R : Não devemos ter grandes expectativas, pois o assunto é complexo e apenas estudos
prospectivos não são suficientes para gerar conclusões. Entendemos que o mais produtivo seria
realizar uma pesquisa ampla, envolvendo diversas instituições, para podermos orientar todo o meio
técnico sobre como especificar o concreto e como dimensionar as estruturas, conhecendo esse
novo comportamento do material.
Há notícia desse problema em outros países ?

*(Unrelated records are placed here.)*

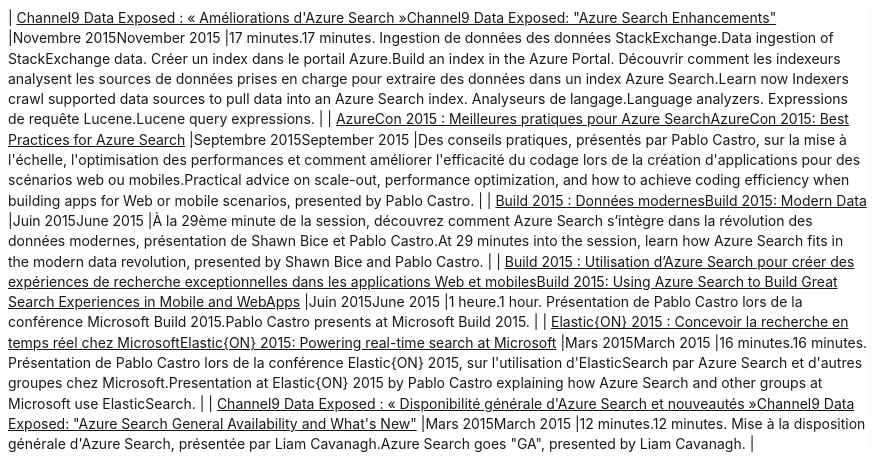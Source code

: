 | [<span data-ttu-id="eadf5-190">Channel9 Data Exposed : « Améliorations d'Azure Search »</span><span class="sxs-lookup"><span data-stu-id="eadf5-190">Channel9 Data Exposed: "Azure Search Enhancements"</span></span>](http://channel9.msdn.com/Shows/Data-Exposed/Azure-Search-Enhancements) |<span data-ttu-id="eadf5-191">Novembre 2015</span><span class="sxs-lookup"><span data-stu-id="eadf5-191">November 2015</span></span> |<span data-ttu-id="eadf5-192">17 minutes.</span><span class="sxs-lookup"><span data-stu-id="eadf5-192">17 minutes.</span></span> <span data-ttu-id="eadf5-193">Ingestion de données des données StackExchange.</span><span class="sxs-lookup"><span data-stu-id="eadf5-193">Data ingestion of StackExchange data.</span></span> <span data-ttu-id="eadf5-194">Créer un index dans le portail Azure.</span><span class="sxs-lookup"><span data-stu-id="eadf5-194">Build an index in the Azure Portal.</span></span> <span data-ttu-id="eadf5-195">Découvrir comment les indexeurs analysent les sources de données prises en charge pour extraire des données dans un index Azure Search.</span><span class="sxs-lookup"><span data-stu-id="eadf5-195">Learn now Indexers crawl supported data sources to pull data into an Azure Search index.</span></span> <span data-ttu-id="eadf5-196">Analyseurs de langage.</span><span class="sxs-lookup"><span data-stu-id="eadf5-196">Language analyzers.</span></span> <span data-ttu-id="eadf5-197">Expressions de requête Lucene.</span><span class="sxs-lookup"><span data-stu-id="eadf5-197">Lucene query expressions.</span></span> |
| [<span data-ttu-id="eadf5-198">AzureCon 2015 : Meilleures pratiques pour Azure Search</span><span class="sxs-lookup"><span data-stu-id="eadf5-198">AzureCon 2015: Best Practices for Azure Search</span></span>](https://azure.microsoft.com/documentation/videos/azurecon-2015-azure-search-best-practices-for-web-and-mobile-applications/) |<span data-ttu-id="eadf5-199">Septembre 2015</span><span class="sxs-lookup"><span data-stu-id="eadf5-199">September 2015</span></span> |<span data-ttu-id="eadf5-200">Des conseils pratiques, présentés par Pablo Castro, sur la mise à l'échelle, l'optimisation des performances et comment améliorer l'efficacité du codage lors de la création d'applications pour des scénarios web ou mobiles.</span><span class="sxs-lookup"><span data-stu-id="eadf5-200">Practical advice on scale-out, performance optimization, and how to achieve coding efficiency when building apps for Web or mobile scenarios, presented by Pablo Castro.</span></span> |
| [<span data-ttu-id="eadf5-201">Build 2015 : Données modernes</span><span class="sxs-lookup"><span data-stu-id="eadf5-201">Build 2015: Modern Data</span></span>](http://channel9.msdn.com/Events/Build/2015/2-663) |<span data-ttu-id="eadf5-202">Juin 2015</span><span class="sxs-lookup"><span data-stu-id="eadf5-202">June 2015</span></span> |<span data-ttu-id="eadf5-203">À la 29ème minute de la session, découvrez comment Azure Search s’intègre dans la révolution des données modernes, présentation de Shawn Bice et Pablo Castro.</span><span class="sxs-lookup"><span data-stu-id="eadf5-203">At 29 minutes into the session, learn how Azure Search fits in the modern data revolution, presented by Shawn Bice and Pablo Castro.</span></span> |
| [<span data-ttu-id="eadf5-204">Build 2015 : Utilisation d’Azure Search pour créer des expériences de recherche exceptionnelles dans les applications Web et mobiles</span><span class="sxs-lookup"><span data-stu-id="eadf5-204">Build 2015: Using Azure Search to Build Great Search Experiences in Mobile and WebApps</span></span>](http://channel9.msdn.com/Events/Build/2015/2-745) |<span data-ttu-id="eadf5-205">Juin 2015</span><span class="sxs-lookup"><span data-stu-id="eadf5-205">June 2015</span></span> |<span data-ttu-id="eadf5-206">1 heure.</span><span class="sxs-lookup"><span data-stu-id="eadf5-206">1 hour.</span></span> <span data-ttu-id="eadf5-207">Présentation de Pablo Castro lors de la conférence Microsoft Build 2015.</span><span class="sxs-lookup"><span data-stu-id="eadf5-207">Pablo Castro presents at Microsoft Build 2015.</span></span> |
| [<span data-ttu-id="eadf5-208">Elastic{ON} 2015 : Concevoir la recherche en temps réel chez Microsoft</span><span class="sxs-lookup"><span data-stu-id="eadf5-208">Elastic{ON} 2015: Powering real-time search at Microsoft</span></span>](https://www.elastic.co/elasticon/2015/sf/powering-real-time-search-at-microsoft) |<span data-ttu-id="eadf5-209">Mars 2015</span><span class="sxs-lookup"><span data-stu-id="eadf5-209">March 2015</span></span> |<span data-ttu-id="eadf5-210">16 minutes.</span><span class="sxs-lookup"><span data-stu-id="eadf5-210">16 minutes.</span></span> <span data-ttu-id="eadf5-211">Présentation de Pablo Castro lors de la conférence Elastic{ON} 2015, sur l'utilisation d'ElasticSearch par Azure Search et d'autres groupes chez Microsoft.</span><span class="sxs-lookup"><span data-stu-id="eadf5-211">Presentation at Elastic{ON} 2015 by Pablo Castro explaining how Azure Search and other groups at Microsoft use ElasticSearch.</span></span> |
| [<span data-ttu-id="eadf5-212">Channel9 Data Exposed : « Disponibilité générale d'Azure Search et nouveautés »</span><span class="sxs-lookup"><span data-stu-id="eadf5-212">Channel9 Data Exposed: "Azure Search General Availability and What's New"</span></span>](http://channel9.msdn.com/Shows/Data-Exposed/Azure-Search-General-Availability-and-Whats-New) |<span data-ttu-id="eadf5-213">Mars 2015</span><span class="sxs-lookup"><span data-stu-id="eadf5-213">March 2015</span></span> |<span data-ttu-id="eadf5-214">12 minutes.</span><span class="sxs-lookup"><span data-stu-id="eadf5-214">12 minutes.</span></span> <span data-ttu-id="eadf5-215">Mise à la disposition générale d'Azure Search, présentée par Liam Cavanagh.</span><span class="sxs-lookup"><span data-stu-id="eadf5-215">Azure Search goes "GA", presented by Liam Cavanagh.</span></span> |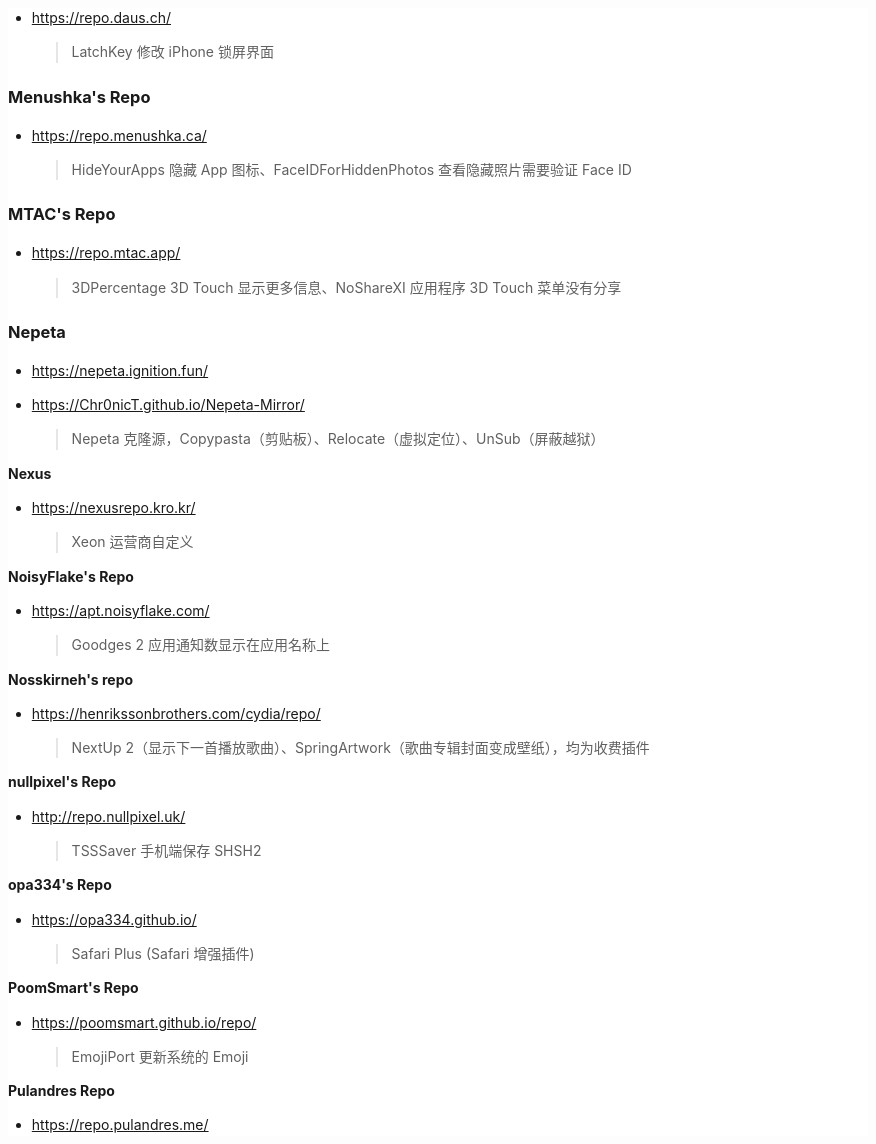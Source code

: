 - https://repo.daus.ch/

  > LatchKey 修改 iPhone 锁屏界面

### **Menushka's Repo**

- https://repo.menushka.ca/

  > HideYourApps 隐藏 App 图标、FaceIDForHiddenPhotos 查看隐藏照片需要验证 Face ID

### **MTAC's Repo**

- https://repo.mtac.app/

  > 3DPercentage 3D Touch 显示更多信息、NoShareXI 应用程序 3D Touch 菜单没有分享

### **Nepeta**

- https://nepeta.ignition.fun/

- https://Chr0nicT.github.io/Nepeta-Mirror/

  > Nepeta 克隆源，Copypasta（剪贴板）、Relocate（虚拟定位）、UnSub（屏蔽越狱）

**Nexus**

- https://nexusrepo.kro.kr/

  > Xeon 运营商自定义

**NoisyFlake's Repo**

- https://apt.noisyflake.com/

  > Goodges 2 应用通知数显示在应用名称上

**Nosskirneh's repo**

- https://henrikssonbrothers.com/cydia/repo/

  > NextUp 2（显示下一首播放歌曲）、SpringArtwork（歌曲专辑封面变成壁纸），均为收费插件

**nullpixel's Repo**

- http://repo.nullpixel.uk/

  > TSSSaver 手机端保存 SHSH2

**opa334's Repo**

- https://opa334.github.io/

  > Safari Plus (Safari 增强插件)

**PoomSmart's Repo**

- https://poomsmart.github.io/repo/

  > EmojiPort 更新系统的 Emoji

**Pulandres Repo**

- https://repo.pulandres.me/
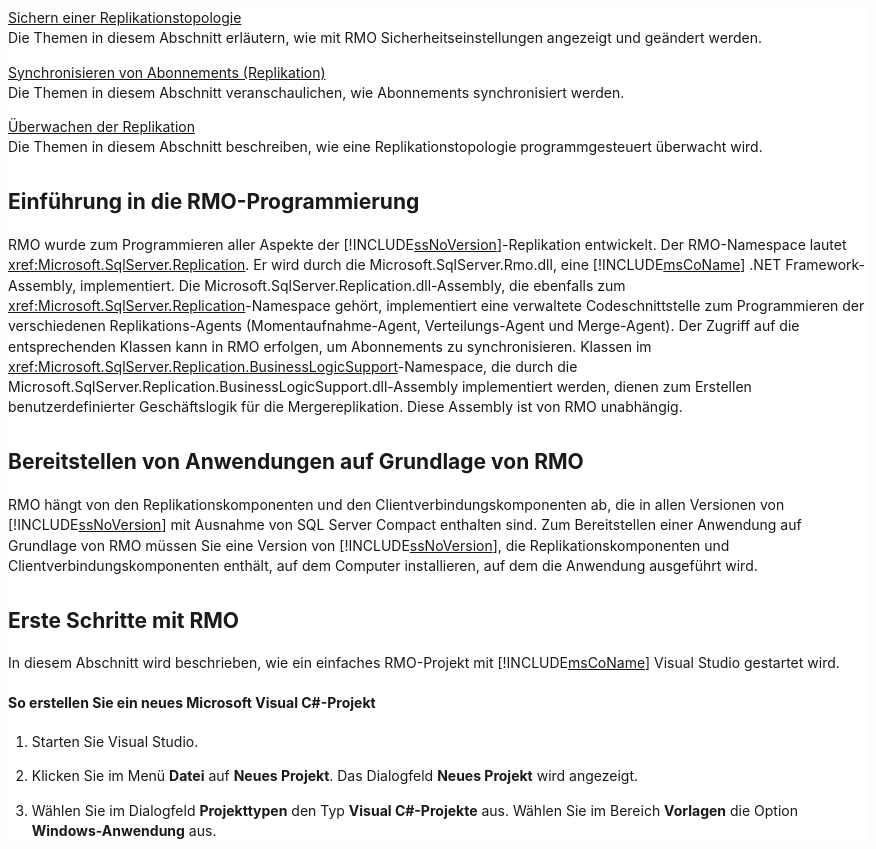  [Sichern einer Replikationstopologie](../../../relational-databases/replication/security/view-and-modify-replication-security-settings.md)  
 Die Themen in diesem Abschnitt erläutern, wie mit RMO Sicherheitseinstellungen angezeigt und geändert werden.  
  
 [Synchronisieren von Abonnements &#40;Replikation&#41;](../../../relational-databases/replication/synchronize-data.md)  
 Die Themen in diesem Abschnitt veranschaulichen, wie Abonnements synchronisiert werden.  
  
 [Überwachen der Replikation](../../../relational-databases/replication/monitor/monitoring-replication.md)  
 Die Themen in diesem Abschnitt beschreiben, wie eine Replikationstopologie programmgesteuert überwacht wird.  
  
## <a name="introduction-to-rmo-programming"></a>Einführung in die RMO-Programmierung  
 RMO wurde zum Programmieren aller Aspekte der [!INCLUDE[ssNoVersion](../../../includes/ssnoversion-md.md)]-Replikation entwickelt. Der RMO-Namespace lautet <xref:Microsoft.SqlServer.Replication>. Er wird durch die Microsoft.SqlServer.Rmo.dll, eine [!INCLUDE[msCoName](../../../includes/msconame-md.md)] .NET Framework-Assembly, implementiert. Die Microsoft.SqlServer.Replication.dll-Assembly, die ebenfalls zum <xref:Microsoft.SqlServer.Replication>-Namespace gehört, implementiert eine verwaltete Codeschnittstelle zum Programmieren der verschiedenen Replikations-Agents (Momentaufnahme-Agent, Verteilungs-Agent und Merge-Agent). Der Zugriff auf die entsprechenden Klassen kann in RMO erfolgen, um Abonnements zu synchronisieren. Klassen im <xref:Microsoft.SqlServer.Replication.BusinessLogicSupport>-Namespace, die durch die Microsoft.SqlServer.Replication.BusinessLogicSupport.dll-Assembly implementiert werden, dienen zum Erstellen benutzerdefinierter Geschäftslogik für die Mergereplikation. Diese Assembly ist von RMO unabhängig.  
  
## <a name="deploying-applications-based-on-rmo"></a>Bereitstellen von Anwendungen auf Grundlage von RMO  
 RMO hängt von den Replikationskomponenten und den Clientverbindungskomponenten ab, die in allen Versionen von [!INCLUDE[ssNoVersion](../../../includes/ssnoversion-md.md)] mit Ausnahme von SQL Server Compact enthalten sind. Zum Bereitstellen einer Anwendung auf Grundlage von RMO müssen Sie eine Version von [!INCLUDE[ssNoVersion](../../../includes/ssnoversion-md.md)], die Replikationskomponenten und Clientverbindungskomponenten enthält, auf dem Computer installieren, auf dem die Anwendung ausgeführt wird.  
  
## <a name="getting-started-with-rmo"></a>Erste Schritte mit RMO  
 In diesem Abschnitt wird beschrieben, wie ein einfaches RMO-Projekt mit [!INCLUDE[msCoName](../../../includes/msconame-md.md)] Visual Studio gestartet wird.  
  
#### <a name="to-create-a-new-microsoft-visual-c-project"></a>So erstellen Sie ein neues Microsoft Visual C#-Projekt  
  
1.  Starten Sie Visual Studio.  
  
2.  Klicken Sie im Menü **Datei** auf **Neues Projekt**. Das Dialogfeld **Neues Projekt** wird angezeigt.  
  
3.  Wählen Sie im Dialogfeld **Projekttypen** den Typ **Visual C#-Projekte** aus. Wählen Sie im Bereich **Vorlagen** die Option **Windows-Anwendung** aus.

R : Em outros países o dimensionamento estrutural leva em conta a deformação lenta, com base em
parâmetros normativos. O conhecimento existe, mas talvez não seja aplicável, pois utilizamos um
concreto diferente.
Diferente e desconhecido ?
R : Os profissionais que se obrigam a obedecer a um código de ética devem recusar ações que não
se fundamentam no conhecimento vigente. Quando a sociedade compra um produto, supõe que é o
resultado da melhor técnica e de conceitos cientificamente inquestionáveis. Mas nós sabemos que
isso não é verdade; nem possível. Falta conhecer muita coisa. Nos pareceres técnicos que fizemos,
conseguimos evitar que queixas se transformassem em demandas judiciais, mostrando que as
patologias não resultaram de ações tecnicamente questionáveis, mas eram resultado de fatores
imponderáveis, decorrentes da busca pela evolução construtiva.